Task prompt:
Pick out all lines with the word "your" from the records that follow.

Records for the exercise:

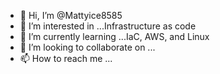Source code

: - 👋 Hi, I’m @Mattyice8585
- 👀 I’m interested in ...Infrastructure as code
- 🌱 I’m currently learning ...IaC, AWS, and Linux
- 💞️ I’m looking to collaborate on ...
- 📫 How to reach me ...

<!---
Mattyice8585/Mattyice8585 is a ✨ special ✨ repository because its `README.md` (this file) appears on your GitHub profile.
You can click the Preview link to take a look at your changes.
--->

Exercise solution:
Mattyice8585/Mattyice8585 is a ✨ special ✨ repository because its `README.md` (this file) appears on your GitHub profile.
You can click the Preview link to take a look at your changes.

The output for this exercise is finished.